众人也好奇孙斌全打算用哪种海货做重头戏,恭维几句便催着人速速走菜。
孙斌全撑足了场面,才让人将一大盆琵琶虾端上桌。
众人你看看我,我看看你,均没见过这等古怪之物。
孙斌全接过伙计手里的活虾,得意洋洋的介绍道“先看看活物,这叫虾蛄,因腹部似琵琶琴弦,又能发出噼啪声响,故名琵琶虾。海边愚钝之人也叫虾板子,你们快瞧瞧像不像搓衣板?……”
说虾不像虾,一身硬甲锋利多刺,当真古怪至极,当场便有人被吓的起身躲避,孙斌全所到之处,无不惊吓的一众同僚面无血色。
这不就是皮皮虾吗?陈青见他们这般少见多怪,不免暗自发笑。
沈书誊亦有些打怵,但见贤弟见怪不怪的模样,又不似作伪,遂小声问道“贤弟可曾见过?这东西一身怪甲,还真能吃不成?”
“嗯,好吃着呢”陈青舔舔嘴角,只等那冤大头显摆完就开吃。
他有多久没吃虾爬子了?娘的,没见着还好,见着了还真是把馋虫都给勾出来了。
孙斌全玩够了,才擦手招呼众人尝鲜。
可这怪物看着就瘆人,谁敢第一个尝试?搞不好不懂吃法再丢人现眼。是以,众人只默默夹鱼,谁也不肯做第一个试药之人。
陈青等了半晌,哈喇子都快流出来了,这些家伙还都谨慎的不肯出手。
正在陈青忍耐不住时,孙斌全动了!
只见他探手夹起一只,不无炫耀的展示“我也只有幸尝过一次,大伙看仔细点,这虾姑好吃是好吃,就是一不小心极其容易刮伤手……”

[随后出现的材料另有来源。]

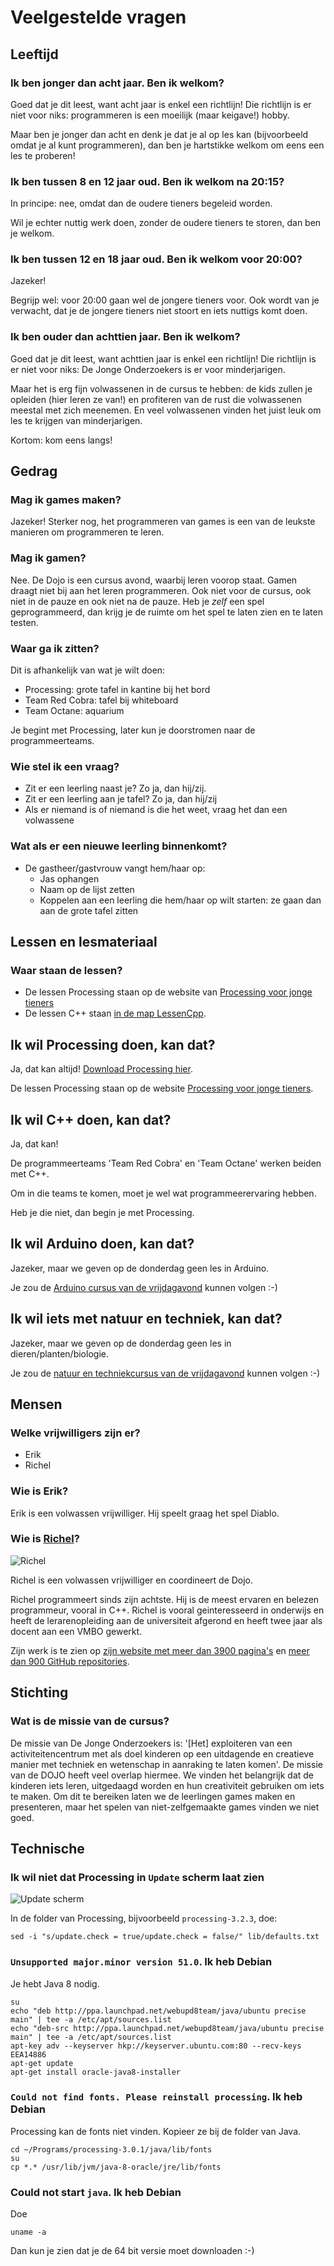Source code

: # Veelgestelde vragen

## Leeftijd

### Ik ben jonger dan acht jaar. Ben ik welkom?

Goed dat je dit leest, want acht jaar is enkel een richtlijn!
Die richtlijn is er niet voor niks: programmeren is een 
moeilijk (maar keigave!) hobby. 

Maar ben je jonger dan acht en denk je dat je al op les 
kan (bijvoorbeeld omdat je al kunt programmeren),
dan ben je hartstikke welkom om eens een les te proberen!

### Ik ben tussen 8 en 12 jaar oud. Ben ik welkom na 20:15?

In principe: nee, omdat dan de oudere tieners begeleid worden.

Wil je echter nuttig werk doen, zonder de oudere tieners te storen,
dan ben je welkom.

### Ik ben tussen 12 en 18 jaar oud. Ben ik welkom voor 20:00?

Jazeker! 

Begrijp wel: voor 20:00 gaan wel de jongere tieners voor.
Ook wordt van je verwacht, dat je de jongere tieners niet stoort
en iets nuttigs komt doen.

### Ik ben ouder dan achttien jaar. Ben ik welkom?

Goed dat je dit leest, want achttien jaar is enkel een richtlijn!
Die richtlijn is er niet voor niks: De Jonge Onderzoekers
is er voor minderjarigen.

Maar het is erg fijn volwassenen in de cursus te hebben: de kids
zullen je opleiden (hier leren ze van!) en profiteren van de rust
die volwassenen meestal met zich meenemen. En veel volwassenen 
vinden het juist leuk om les te krijgen van minderjarigen.

Kortom: kom eens langs!

## Gedrag

### Mag ik games maken?

Jazeker! 
Sterker nog, het programmeren van games 
is een van de leukste manieren om programmeren te leren.

### Mag ik gamen?

Nee. De Dojo is een cursus avond, waarbij leren voorop staat. 
Gamen draagt niet bij aan het leren programmeren.
Ook niet voor de cursus, ook niet in de pauze en ook niet na de pauze.
Heb je *zelf* een spel geprogrammeerd, 
dan krijg je de ruimte om het spel te laten zien en te laten testen.

### Waar ga ik zitten?

Dit is afhankelijk van wat je wilt doen:

  * Processing: grote tafel in kantine bij het bord
  * Team Red Cobra: tafel bij whiteboard
  * Team Octane: aquarium

Je begint met Processing, later kun je doorstromen naar de programmeerteams.

### Wie stel ik een vraag?

  * Zit er een leerling naast je? Zo ja, dan hij/zij.
  * Zit er een leerling aan je tafel? Zo ja, dan hij/zij
  * Als er niemand is of niemand is die het weet, vraag het dan een volwassene

### Wat als er een nieuwe leerling binnenkomt?

 * De gastheer/gastvrouw vangt hem/haar op:
    * Jas ophangen
    * Naam op de lijst zetten
    * Koppelen aan een leerling die hem/haar op wilt starten: ze gaan dan aan de grote tafel zitten

## Lessen en lesmateriaal

### Waar staan de lessen?

 * De lessen Processing staan op de website van [Processing voor jonge tieners](https://github.com/richelbilderbeek/processing_voor_jonge_tieners)
 * De lessen C++ staan [in de map LessenCpp](LessenCpp/README.md).

## Ik wil Processing doen, kan dat?

Ja, dat kan altijd! [Download Processing hier](https://processing.org/download/).

De lessen Processing staan op de website [Processing voor jonge tieners](https://github.com/richelbilderbeek/processing_voor_jonge_tieners).

## Ik wil C++ doen, kan dat?

Ja, dat kan! 

De programmeerteams 'Team Red Cobra' en 'Team Octane' werken beiden met C++.

Om in die teams te komen, moet je wel wat programmeerervaring hebben.

Heb je die niet, dan begin je met Processing.

## Ik wil Arduino doen, kan dat?

Jazeker, maar we geven op de donderdag geen les in Arduino.

Je zou de [Arduino cursus van de vrijdagavond](https://github.com/richelbilderbeek/ArduinoCourse)
kunnen volgen :-)

## Ik wil iets met natuur en techniek, kan dat?

Jazeker, maar we geven op de donderdag geen les in dieren/planten/biologie.

Je zou de [natuur en techniekcursus van de vrijdagavond](https://github.com/dpstruwe/N-T-cursus-DJOG)
kunnen volgen :-)

## Mensen

### Welke vrijwilligers zijn er?

 * Erik
 * Richel

### Wie is Erik?

Erik is een volwassen vrijwilliger.
Hij speelt graag het spel Diablo.

### Wie is [Richel](https://github.com/richelbilderbeek)?

![Richel](richelbilderbeek.png)

Richel is een volwassen vrijwilliger en coordineert de Dojo.

Richel programmeert sinds zijn achtste. 
Hij is de meest ervaren en belezen programmeur, vooral in C++.
Richel is vooral geinteresseerd in onderwijs en heeft de 
lerarenopleiding aan de universiteit afgerond en heeft twee jaar als
docent aan een VMBO gewerkt.

Zijn werk is te zien op [zijn website met meer dan 3900 pagina's](http://richelbilderbeek.nl) en [meer dan 900 GitHub repositories](https://github.com/richelbilderbeek?tab=repositories).

## Stichting

### Wat is de missie van de cursus?

De missie van De Jonge Onderzoekers is: '[Het] exploiteren van een activiteitencentrum met als doel kinderen op een uitdagende en creatieve manier met techniek en wetenschap in aanraking te laten komen'. De missie van de DOJO heeft veel overlap hiermee. We vinden het belangrijk dat de kinderen iets leren, uitgedaagd worden en hun creativiteit gebruiken om iets te maken. Om dit te bereiken laten we de leerlingen games maken en presenteren, maar het spelen van niet-zelfgemaakte games vinden we niet goed.


## Technische

### Ik wil niet dat Processing in `Update` scherm laat zien

![Update scherm](Images/Update.png)

In de folder van Processing, bijvoorbeeld `processing-3.2.3`, doe:

```
sed -i "s/update.check = true/update.check = false/" lib/defaults.txt
```

### `Unsupported major.minor version 51.0`. Ik heb Debian

Je hebt Java 8 nodig.

```
su
echo "deb http://ppa.launchpad.net/webupd8team/java/ubuntu precise main" | tee -a /etc/apt/sources.list
echo "deb-src http://ppa.launchpad.net/webupd8team/java/ubuntu precise main" | tee -a /etc/apt/sources.list
apt-key adv --keyserver hkp://keyserver.ubuntu.com:80 --recv-keys EEA14886
apt-get update
apt-get install oracle-java8-installer
```


### `Could not find fonts. Please reinstall processing`. Ik heb Debian

Processing kan de fonts niet vinden. Kopieer ze bij de folder van Java.

```
cd ~/Programs/processing-3.0.1/java/lib/fonts
su
cp *.* /usr/lib/jvm/java-8-oracle/jre/lib/fonts
```

### Could not start `java`. Ik heb Debian

Doe

```
uname -a
```

Dan kun je zien dat je de 64 bit versie moet downloaden :-)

陈青才没心思管他如何扒虾呢,见他动手,立马夹起一只,三下五除二掀了虾壳,揪掉尾巴……直到满嘴鲜香,才吧嗒着嘴角咕哝一声“好吃~”
沈书誊满含笑意的问道“当真?”
陈青忙给他剥了一只“快尝尝,可好吃了”
孙斌全剥到一半呆住了,全桌子的人也都呆住了……莫不是这人才是真正的深藏不露?
众人扫过桌上一堆虾壳,在看看捏在孙斌全手中的那只虾蛄……呃,剥的面目全非不说,虾肉还都所剩无几,当真不能比较啊,吃没吃过一眼便知。
孙斌全眼尾抽搐的微笑道“陈兄弟可是出身海边?”
陈青纳闷摇头,嘴里还塞着半只虾爬子。这会儿见众人都在看他,这才惊觉抢了主角风头,忙吞掉嘴里的虾肉笑道“我虽不是海边生人,却有幸吃过一回,这吃法也是跟人学的”
众人听他这般解释,都笑说几句替孙斌全打圆场。
“其实这虾也好扒,只要用对了方法就不易伤手”陈青见他一脸尴尬,也不好再欺负冤大头,赶紧教在座几位快捷方便的剥虾手法。

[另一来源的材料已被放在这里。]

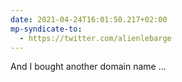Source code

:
 ```yaml
---
date: 2021-04-24T16:01:50.217+02:00
mp-syndicate-to:
  - https://twitter.com/alienlebarge
---
```

And I bought another domain name ...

陈青惯于空手剥虾,只要从头往下数第四节开始掀壳就行,为了照顾不太善于动手的大人,陈青还展示了如何借用筷子剥虾。
也就是掰掉虾尾,再从尾部贴着虾背插入筷子,分别向两个方向用力掰开虾壳,就能完好的露出整个虾肉。
这个方法简单易学,众人效仿起来也甚是方便,沈书誊借用筷子撬开虾壳,还不忘对陈青展示“如何?”

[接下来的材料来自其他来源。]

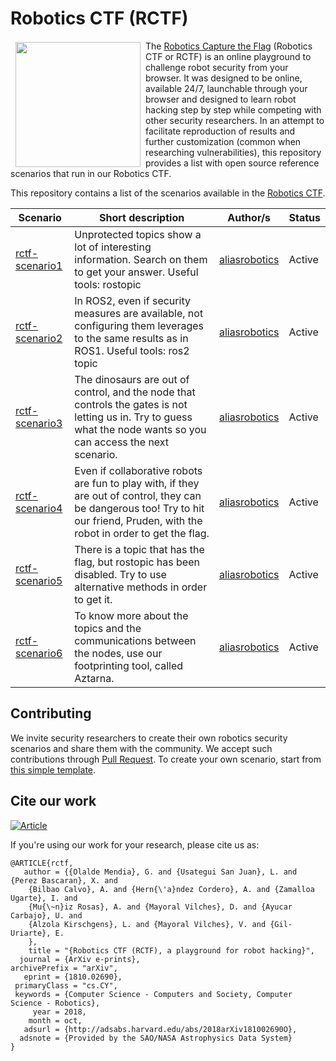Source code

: # Robotics CTF (RCTF)

<a href="http://www.aliasrobotics.com"><img src="https://camo.githubusercontent.com/668b5509ecf6909d4f900ee5be2eed822f5cf410/68747470733a2f2f7777772e6d617373726f626f746963732e6f72672f77702d636f6e74656e742f75706c6f6164732f323031392f30312f416c6961732d6c6f676f2e706e67" align="left" hspace="8" vspace="2" width="200"></a>



The [Robotics Capture the Flag](https://aliasrobotics.com/ctf.htm) (Robotics CTF or RCTF) is an online playground to challenge robot security from your browser. It was designed to be online, available 24/7, launchable through your browser and designed to learn robot hacking step by step while competing with other security researchers. In an attempt to facilitate reproduction of results and further customization (common when researching vulnerabilities), this repository provides a list with open source reference scenarios that run in our Robotics CTF.

This repository contains a list of the scenarios available in the [Robotics CTF](http://rctf.aliasrobotics.com).

| Scenario | Short description | Author/s | Status |
|-----|-----|------|------|
| [rctf-scenario1](https://github.com/aliasrobotics/rctf-scenario1) | Unprotected topics show a lot of interesting information. Search on them to get your answer. Useful tools: rostopic  | [aliasrobotics](https://github.com/aliasrobotics)  | Active |
| [rctf-scenario2](https://github.com/aliasrobotics/rctf-scenario2) | In ROS2, even if security measures are available, not configuring them leverages to the same results as in ROS1. Useful tools: ros2 topic | [aliasrobotics](https://github.com/aliasrobotics) | Active |
| [rctf-scenario3](https://github.com/aliasrobotics/rctf-scenario3) |  The dinosaurs are out of control, and the node that controls the gates is not letting us in. Try to guess what the node wants so you can access the next scenario. | [aliasrobotics](https://github.com/aliasrobotics) | Active |
| [rctf-scenario4](https://github.com/aliasrobotics/rctf-scenario4) | Even if collaborative robots are fun to play with, if they are out of control, they can be dangerous too! Try to hit our friend, Pruden, with the robot in order to get the flag. | [aliasrobotics](https://github.com/aliasrobotics) | Active |
| [rctf-scenario5](https://github.com/aliasrobotics/rctf-scenario5) | There is a topic that has the flag, but rostopic has been disabled. Try to use alternative methods in order to get it. | [aliasrobotics](https://github.com/aliasrobotics) | Active |
| [rctf-scenario6](https://github.com/aliasrobotics/rctf-scenario6) | To know more about the topics and the communications between the nodes, use our footprinting tool, called Aztarna. | [aliasrobotics](https://github.com/aliasrobotics) | Active |

## Contributing
We invite security researchers to create their own robotics security scenarios and share them with the community. We accept such contributions through [Pull Request](https://github.com/aliasrobotics/rctf/pulls). To create your own scenario, start from [this simple template](https://github.com/aliasrobotics/rctf-scenario1).

## Cite our work

[![Article](https://img.shields.io/badge/article-arxiv%3A1812.09490-red.svg)](https://arxiv.org/pdf/1810.02690.pdf)

If you're using our work for your research, please cite us as:
```
@ARTICLE{rctf,
   author = {{Olalde Mendia}, G. and {Usategui San Juan}, L. and {Perez Bascaran}, X. and
	{Bilbao Calvo}, A. and {Hern{\'a}ndez Cordero}, A. and {Zamalloa Ugarte}, I. and
	{Mu{\~n}iz Rosas}, A. and {Mayoral Vilches}, D. and {Ayucar Carbajo}, U. and
	{Alzola Kirschgens}, L. and {Mayoral Vilches}, V. and {Gil-Uriarte}, E.
	},
    title = "{Robotics CTF (RCTF), a playground for robot hacking}",
  journal = {ArXiv e-prints},
archivePrefix = "arXiv",
   eprint = {1810.02690},
 primaryClass = "cs.CY",
 keywords = {Computer Science - Computers and Society, Computer Science - Robotics},
     year = 2018,
    month = oct,
   adsurl = {http://adsabs.harvard.edu/abs/2018arXiv181002690O},
  adsnote = {Provided by the SAO/NASA Astrophysics Data System}
}
```
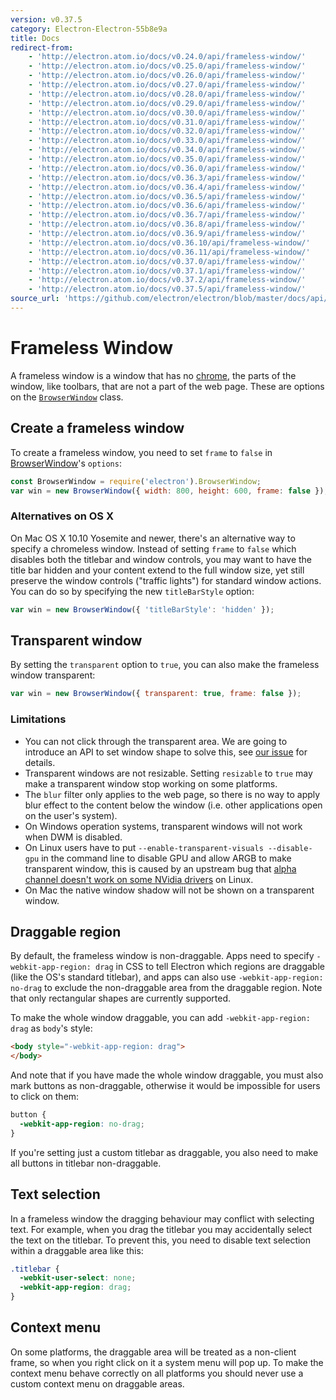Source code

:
 ```yaml
---
version: v0.37.5
category: Electron-Electron-55b8e9a
title: Docs
redirect-from:
    - 'http://electron.atom.io/docs/v0.24.0/api/frameless-window/'
    - 'http://electron.atom.io/docs/v0.25.0/api/frameless-window/'
    - 'http://electron.atom.io/docs/v0.26.0/api/frameless-window/'
    - 'http://electron.atom.io/docs/v0.27.0/api/frameless-window/'
    - 'http://electron.atom.io/docs/v0.28.0/api/frameless-window/'
    - 'http://electron.atom.io/docs/v0.29.0/api/frameless-window/'
    - 'http://electron.atom.io/docs/v0.30.0/api/frameless-window/'
    - 'http://electron.atom.io/docs/v0.31.0/api/frameless-window/'
    - 'http://electron.atom.io/docs/v0.32.0/api/frameless-window/'
    - 'http://electron.atom.io/docs/v0.33.0/api/frameless-window/'
    - 'http://electron.atom.io/docs/v0.34.0/api/frameless-window/'
    - 'http://electron.atom.io/docs/v0.35.0/api/frameless-window/'
    - 'http://electron.atom.io/docs/v0.36.0/api/frameless-window/'
    - 'http://electron.atom.io/docs/v0.36.3/api/frameless-window/'
    - 'http://electron.atom.io/docs/v0.36.4/api/frameless-window/'
    - 'http://electron.atom.io/docs/v0.36.5/api/frameless-window/'
    - 'http://electron.atom.io/docs/v0.36.6/api/frameless-window/'
    - 'http://electron.atom.io/docs/v0.36.7/api/frameless-window/'
    - 'http://electron.atom.io/docs/v0.36.8/api/frameless-window/'
    - 'http://electron.atom.io/docs/v0.36.9/api/frameless-window/'
    - 'http://electron.atom.io/docs/v0.36.10/api/frameless-window/'
    - 'http://electron.atom.io/docs/v0.36.11/api/frameless-window/'
    - 'http://electron.atom.io/docs/v0.37.0/api/frameless-window/'
    - 'http://electron.atom.io/docs/v0.37.1/api/frameless-window/'
    - 'http://electron.atom.io/docs/v0.37.2/api/frameless-window/'
    - 'http://electron.atom.io/docs/v0.37.5/api/frameless-window/'
source_url: 'https://github.com/electron/electron/blob/master/docs/api/frameless-window.md'
---
```


# Frameless Window

A frameless window is a window that has no [chrome](https://developer.mozilla.org/en-US/docs/Glossary/Chrome), the parts of the window, like toolbars, that are not a part of the web page. These are options on the [`BrowserWindow`](browser-window.md) class.

## Create a frameless window

To create a frameless window, you need to set `frame` to `false` in
[BrowserWindow](http://electron.atom.io/docs/v0.37.5/api/browser-window)'s `options`:


```javascript
const BrowserWindow = require('electron').BrowserWindow;
var win = new BrowserWindow({ width: 800, height: 600, frame: false });
```

### Alternatives on OS X

On Mac OS X 10.10 Yosemite and newer, there's an alternative way to specify
a chromeless window. Instead of setting `frame` to `false` which disables
both the titlebar and window controls, you may want to have the title bar
hidden and your content extend to the full window size, yet still preserve
the window controls ("traffic lights") for standard window actions.
You can do so by specifying the new `titleBarStyle` option:

```javascript
var win = new BrowserWindow({ 'titleBarStyle': 'hidden' });
```

## Transparent window

By setting the `transparent` option to `true`, you can also make the frameless
window transparent:

```javascript
var win = new BrowserWindow({ transparent: true, frame: false });
```

### Limitations

* You can not click through the transparent area. We are going to introduce an
  API to set window shape to solve this, see [our issue](https://github.com/electron/electron/issues/1335) for details.
* Transparent windows are not resizable. Setting `resizable` to `true` may make
  a transparent window stop working on some platforms.
* The `blur` filter only applies to the web page, so there is no way to apply
  blur effect to the content below the window (i.e. other applications open on
  the user's system).
* On Windows operation systems, transparent windows will not work when DWM is
  disabled.
* On Linux users have to put `--enable-transparent-visuals --disable-gpu` in
  the command line to disable GPU and allow ARGB to make transparent window,
  this is caused by an upstream bug that [alpha channel doesn't work on some
  NVidia drivers](https://code.google.com/p/chromium/issues/detail?id=369209) on
  Linux.
* On Mac the native window shadow will not be shown on a transparent window.

## Draggable region

By default, the frameless window is non-draggable. Apps need to specify
`-webkit-app-region: drag` in CSS to tell Electron which regions are draggable
(like the OS's standard titlebar), and apps can also use
`-webkit-app-region: no-drag` to exclude the non-draggable area from the
 draggable region. Note that only rectangular shapes are currently supported.

To make the whole window draggable, you can add `-webkit-app-region: drag` as
`body`'s style:

```html
<body style="-webkit-app-region: drag">
</body>
```

And note that if you have made the whole window draggable, you must also mark
buttons as non-draggable, otherwise it would be impossible for users to click on
them:

```css
button {
  -webkit-app-region: no-drag;
}
```

If you're setting just a custom titlebar as draggable, you also need to make all
buttons in titlebar non-draggable.

## Text selection

In a frameless window the dragging behaviour may conflict with selecting text.
For example, when you drag the titlebar you may accidentally select the text on
the titlebar. To prevent this, you need to disable text selection within a
draggable area like this:

```css
.titlebar {
  -webkit-user-select: none;
  -webkit-app-region: drag;
}
```

## Context menu

On some platforms, the draggable area will be treated as a non-client frame, so
when you right click on it a system menu will pop up. To make the context menu
behave correctly on all platforms you should never use a custom context menu on
draggable areas.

“嗯嗯,下次捅到底再掰”陈青边吃边教,快手剥了小半盆虾才满足的一抹嘴“多谢孙大人款待”
孙斌全暗咳一声,本想在同僚面前炫耀一番,结果却被这小子闹了个没脸,这会儿不好发作,只得闷着嗓子问道“陈兄弟可曾吃过螃蟹?”
“嗯,吃过”陈家沟附近的水塘里有不少河蟹,夏秋两季里没少逮来偷嘴,只可惜村里人都不爱吃这玩意,嫌弃肉少吃起来还麻烦,是以除了他兄妹二人,很少有人跟他们抢着捉蟹。
“那你可曾吃过海蟹?”孙斌全咬牙将私藏的海蟹端出来涨脸。
“有吗?”陈青一副还能再吃半盆的架势,悔的孙斌全肠子都青了,众人纷纷笑骂他私藏,不等发话,便招呼伙计速速端来。
陈青吃了个肚圆,众人也借光一尝滋味。
席间探讨起海蟹吃法,陈青知无不言,也让众人对他大为改观,一扫之前敬酒的不愉快。